<<<<
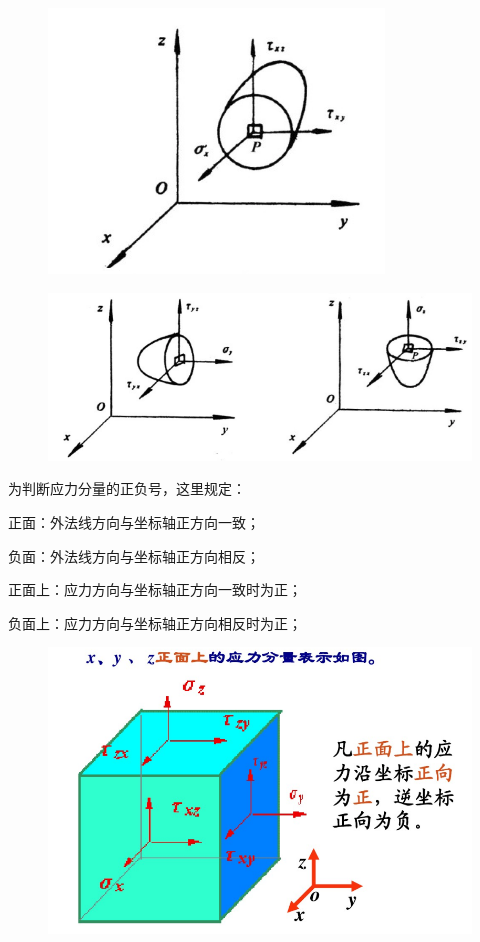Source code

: \documentclass[12pt,a4paper]{article}
\begin{document}
\begin{figure}[H]
\centering
\includegraphics[scale=0.5]{./figures/4.png}
\caption{}
\end{figure}

\begin{figure}[H]
\centering
\includegraphics[scale=0.5]{./figures/5.png}
\caption{}
\end{figure}

为判断应力分量的正负号，这里规定：

正面：外法线方向与坐标轴正方向一致；

负面：外法线方向与坐标轴正方向相反；

正面上：应力方向与坐标轴正方向一致时为正；

负面上：应力方向与坐标轴正方向相反时为正；

\begin{figure}[H]
\centering
\includegraphics[scale=0.5]{./figures/18.png}
\caption{}
\end{figure}
\end{document}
>>>>
**Your task:** Report the number of lines above that hold "figures", and leave out everything else.

**Solution for this exercise:** 3